## WORK INSTRUCTION
A stretch of the entries below is to be set down exactly, running from the line with "شما می‌توانید راهنما و منابع" through the line with "است . اگرهنوز", both included, and no other line.

(Plain-text document sources)
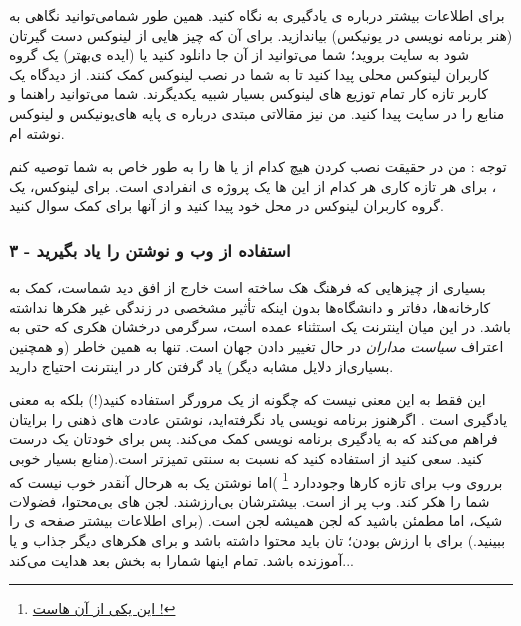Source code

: برای اطلاعات بیشتر درباره ی یادگیری‌
 به
نگاه کنید. همین طور شمامی‌توانید نگاهی به
(هنر برنامه نویسی در یونیکس) بیاندازید.
برای آن که چیز هایی از لینوکس دست گیرتان شود به سایت
بروید؛ شما می‌توانید از آن جا دانلود کنید یا (ایده ی‌بهتر) یک گروه کاربران لینوکس محلی پیدا کنید تا به شما در نصب لینوکس کمک کنند. از دیدگاه یک کاربر تازه کار تمام توزیع های لینوکس بسیار شبیه یکدیگرند.
شما می‌توانید راهنما و منابع
 را در سایت
پیدا کنید.
من نیز مقالاتی مبتدی درباره ی پایه های‌یونیکس و لینوکس
نوشته ام.
\begin{mybox}
توجه : من در حقیقت نصب کردن هیچ کدام از 
 یا 
ها را به طور خاص به شما توصیه کنم ، برای هر تازه کاری هر کدام از این ها یک پروژه ی انفرادی است. برای لینوکس، یک گروه کاربران لینوکس در محل خود پیدا کنید و از آنها برای کمک سوال کنید.
\end{mybox}
\subsubsection*{۳ - استفاده از وب و نوشتن 
 را یاد بگیرید}
بسیاری از چیزهایی که فرهنگ هک ساخته است خارج از افق دید شماست، کمک به کارخانه‌ها، دفاتر و دانشگاه‌ها بدون اینکه تأثیر مشخصی در زندگی غیر هکرها نداشته باشد. در این میان اینترنت یک استثناء عمده است، سرگرمی درخشان هکری که حتی به اعتراف
\emph{سیاست مداران}
در حال تغییر دادن جهان است. تنها به همین خاطر (و همچنین بسیاری‌از دلایل مشابه دیگر) یاد گرفتن کار در اینترنت احتیاج دارید.

این فقط به این معنی نیست که چگونه از یک مرورگر استفاده کنید(!) بلکه به معنی یادگیری‌
 است . اگرهنوز برنامه نویسی یاد نگرفته‌اید، نوشتن 
 عادت های ذهنی‌ را برایتان فراهم می‌کند که به یادگیری برنامه نویسی کمک می‌کند. پس برای خودتان یک 
 درست کنید. سعی کنید از 
 استفاده کنید که نسبت به 
 سنتی تمیزتر است.(منابع بسیار خوبی برروی وب برای تازه کارها وجوددارد
\footnote{\href{http://www.make-a-web-site.com/}{این یکی از آن هاست !}}
)اما نوشتن یک 
 به هرحال آنقدر خوب نیست که شما را هکر کند. وب پر از 
 است. بیشترشان بی‌ارزشند. لجن های بی‌محتوا، فضولات شیک، اما مطمئن باشید که لجن همیشه لجن است. (برای اطلاعات بیشتر صفحه ی
را ببینید.)
برای با ارزش بودن؛ 
 تان باید محتوا داشته باشد و برای هکرهای دیگر جذاب و یا آموزنده باشد. تمام اینها شمارا به بخش بعد هدایت می‌کند...
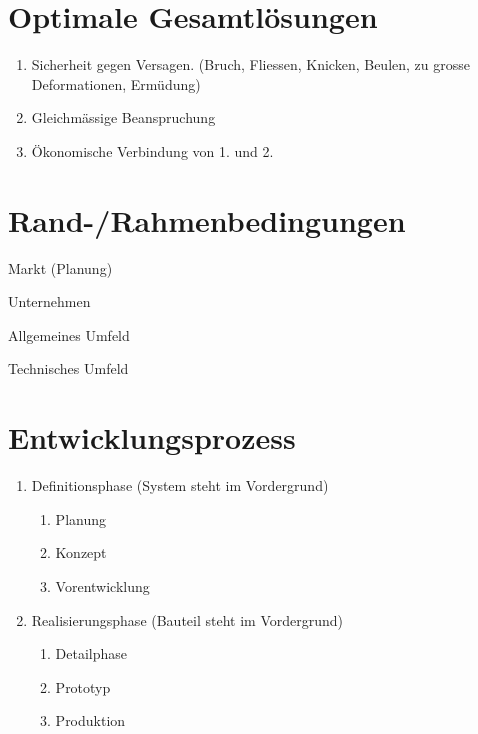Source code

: 
\section{Optimale Gesamtlösungen} %
	\begin{enumerate}
		\item Sicherheit gegen Versagen. (Bruch, Fliessen, Knicken, Beulen, zu grosse Deformationen, Ermüdung)
		\item Gleichmässige Beanspruchung
		\item Ökonomische Verbindung von 1. und 2.
	\end{enumerate}
\section{Rand-/Rahmenbedingungen} %
	\begin{tightitemize}
		\item Markt (Planung)
		\item Unternehmen
		\item Allgemeines Umfeld
		\item Technisches Umfeld
	\end{tightitemize}
\section{Entwicklungsprozess} %
	\begin{enumerate}
		\item Definitionsphase (System steht im Vordergrund)
			\begin{enumerate}
			\item Planung
			\item Konzept
			\item Vorentwicklung
			\end{enumerate}
		\item Realisierungsphase (Bauteil steht im Vordergrund)
			\begin{enumerate}
			\item Detailphase
			\item Prototyp
			\item Produktion
			\end{enumerate}
	\end{enumerate}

## TASK OUTPUT
شما می‌توانید راهنما و منابع
 را در سایت
پیدا کنید.
من نیز مقالاتی مبتدی درباره ی پایه های‌یونیکس و لینوکس
نوشته ام.
\begin{mybox}
توجه : من در حقیقت نصب کردن هیچ کدام از 
 یا 
ها را به طور خاص به شما توصیه کنم ، برای هر تازه کاری هر کدام از این ها یک پروژه ی انفرادی است. برای لینوکس، یک گروه کاربران لینوکس در محل خود پیدا کنید و از آنها برای کمک سوال کنید.
\end{mybox}
\subsubsection*{۳ - استفاده از وب و نوشتن 
 را یاد بگیرید}
بسیاری از چیزهایی که فرهنگ هک ساخته است خارج از افق دید شماست، کمک به کارخانه‌ها، دفاتر و دانشگاه‌ها بدون اینکه تأثیر مشخصی در زندگی غیر هکرها نداشته باشد. در این میان اینترنت یک استثناء عمده است، سرگرمی درخشان هکری که حتی به اعتراف
\emph{سیاست مداران}
در حال تغییر دادن جهان است. تنها به همین خاطر (و همچنین بسیاری‌از دلایل مشابه دیگر) یاد گرفتن کار در اینترنت احتیاج دارید.

این فقط به این معنی نیست که چگونه از یک مرورگر استفاده کنید(!) بلکه به معنی یادگیری‌
 است . اگرهنوز برنامه نویسی یاد نگرفته‌اید، نوشتن 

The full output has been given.